Related Themes – Further Reading

The DDR-Postkarten-Museum has been the first destination for anyone interested in East German postcards for a while now. This website presents a private collection of some 33,000 different postcards produced in the GDR 40+ years of existence. At present, the site is being reorganized as part of a process which will see Berlin’s DDR Museum take on the oversight of this fascinating archive. Apparently the site will be back up “soon” and you can register your email address with them at the link above to be informed when things are up and running again.

English artist/photographer Martin Parr’s Langweilige Postkarten (Boring Postcards) has edited a most enjoyable collection of postcards with prosaic motifs which were produced in the two Germanies between the end of WWII and German unification in 1990. Housing estates, autobahns, highway rest stops, hotels/holiday camps get the bulk of the attention and what is most remarkable are the clear parallels in aesthetic sensibility on display on either side of the Iron Curtain.
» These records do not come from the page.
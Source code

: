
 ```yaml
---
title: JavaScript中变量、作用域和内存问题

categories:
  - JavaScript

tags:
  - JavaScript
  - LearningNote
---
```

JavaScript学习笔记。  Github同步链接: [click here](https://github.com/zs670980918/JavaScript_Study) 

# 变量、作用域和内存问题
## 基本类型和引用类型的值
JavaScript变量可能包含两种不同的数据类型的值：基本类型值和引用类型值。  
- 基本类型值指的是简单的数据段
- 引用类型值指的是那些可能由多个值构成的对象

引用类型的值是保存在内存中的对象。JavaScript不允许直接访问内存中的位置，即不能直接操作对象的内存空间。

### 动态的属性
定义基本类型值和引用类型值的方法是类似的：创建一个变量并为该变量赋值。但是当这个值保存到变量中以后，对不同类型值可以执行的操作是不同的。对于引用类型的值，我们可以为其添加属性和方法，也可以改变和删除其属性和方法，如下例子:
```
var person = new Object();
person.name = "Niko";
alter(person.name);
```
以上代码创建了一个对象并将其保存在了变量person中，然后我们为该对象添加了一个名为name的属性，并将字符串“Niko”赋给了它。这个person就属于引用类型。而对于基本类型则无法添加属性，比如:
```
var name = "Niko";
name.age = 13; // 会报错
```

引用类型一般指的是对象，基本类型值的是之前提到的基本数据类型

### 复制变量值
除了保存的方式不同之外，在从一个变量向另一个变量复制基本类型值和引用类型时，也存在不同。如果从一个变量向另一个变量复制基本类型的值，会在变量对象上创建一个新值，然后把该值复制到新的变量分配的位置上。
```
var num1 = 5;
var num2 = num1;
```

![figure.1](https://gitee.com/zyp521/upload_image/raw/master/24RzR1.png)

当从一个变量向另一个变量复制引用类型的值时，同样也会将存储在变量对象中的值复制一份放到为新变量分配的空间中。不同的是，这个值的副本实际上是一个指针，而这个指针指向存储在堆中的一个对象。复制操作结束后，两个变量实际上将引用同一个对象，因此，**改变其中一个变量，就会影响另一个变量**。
To get a sense of the motifs common to the East German postcard, there’s a nice online collection of some which were produced for the city of Schwedt, the GDR’s third “socialist city” (read: planned city) and home to the country’s only oil refinery. The postcards are from the mid-50s to the late 60s and can be found at:

http://www.portal-schwedt.de/stadtportrait/bildervonschwedt/ddransichtskarten/index.html

Mail Art in the GDR
One interesting topic related to postcards in the GDR but which is not (yet!) represented in my collection is the phenomenon of Mail Art. This movement involved a small group of underground artists who used mail art as a means of both circumventing the strict public controls placed on artists and their work in the East and to overcome the isolation many of them experienced working in such a society. Mail Art took many different forms but often directly addressed notions of artistic freedom and the surveillance regime in place in the GDR (which included close controls of the postal system).

For an overview of the Mail Art movement in Eastern Europe, including the GDR, see this piece by Hungarian artist Bálint Szombathy found in issue 21of the journal Left Curve. It was written on the occasion of an exhibit of Mail Art in the eastern German city of Schwerin and provides some background on the Mail Art movement in Eastern Europe, including the GDR.